### What the exercise asks:
Go through the data below and return each line containing the word "DSGVO".

··· Data section

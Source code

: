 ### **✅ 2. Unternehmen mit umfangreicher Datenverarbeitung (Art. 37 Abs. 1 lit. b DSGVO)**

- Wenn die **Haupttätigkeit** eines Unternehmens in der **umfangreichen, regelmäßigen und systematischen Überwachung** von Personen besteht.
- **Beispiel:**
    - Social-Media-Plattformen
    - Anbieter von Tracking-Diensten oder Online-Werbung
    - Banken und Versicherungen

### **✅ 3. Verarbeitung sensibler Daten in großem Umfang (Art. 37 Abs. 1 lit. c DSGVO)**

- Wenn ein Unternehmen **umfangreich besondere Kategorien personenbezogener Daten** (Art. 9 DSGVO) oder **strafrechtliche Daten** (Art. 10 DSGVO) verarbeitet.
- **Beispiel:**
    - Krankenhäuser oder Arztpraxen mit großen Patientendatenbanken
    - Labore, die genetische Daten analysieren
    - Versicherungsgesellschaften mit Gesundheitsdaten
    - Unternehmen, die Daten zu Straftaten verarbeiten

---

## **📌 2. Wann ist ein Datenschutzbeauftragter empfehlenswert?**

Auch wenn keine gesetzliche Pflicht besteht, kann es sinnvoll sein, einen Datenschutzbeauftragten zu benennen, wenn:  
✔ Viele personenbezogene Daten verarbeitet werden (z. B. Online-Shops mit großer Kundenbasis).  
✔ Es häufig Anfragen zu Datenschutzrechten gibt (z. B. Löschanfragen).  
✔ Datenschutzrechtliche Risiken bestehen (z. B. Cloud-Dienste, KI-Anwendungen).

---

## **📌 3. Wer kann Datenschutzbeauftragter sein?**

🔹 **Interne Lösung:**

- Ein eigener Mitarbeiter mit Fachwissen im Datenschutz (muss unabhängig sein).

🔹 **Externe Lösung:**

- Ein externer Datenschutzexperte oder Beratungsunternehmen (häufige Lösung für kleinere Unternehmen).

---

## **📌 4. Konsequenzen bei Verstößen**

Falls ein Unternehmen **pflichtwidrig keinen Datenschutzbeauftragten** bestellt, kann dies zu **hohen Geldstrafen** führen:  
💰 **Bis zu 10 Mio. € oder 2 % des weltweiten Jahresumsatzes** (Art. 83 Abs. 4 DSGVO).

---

······

### Output for this exercise:
: ### **✅ 2. Unternehmen mit umfangreicher Datenverarbeitung (Art. 37 Abs. 1 lit. b DSGVO)**
### **✅ 3. Verarbeitung sensibler Daten in großem Umfang (Art. 37 Abs. 1 lit. c DSGVO)**
- Wenn ein Unternehmen **umfangreich besondere Kategorien personenbezogener Daten** (Art. 9 DSGVO) oder **strafrechtliche Daten** (Art. 10 DSGVO) verarbeitet.
💰 **Bis zu 10 Mio. € oder 2 % des weltweiten Jahresumsatzes** (Art. 83 Abs. 4 DSGVO).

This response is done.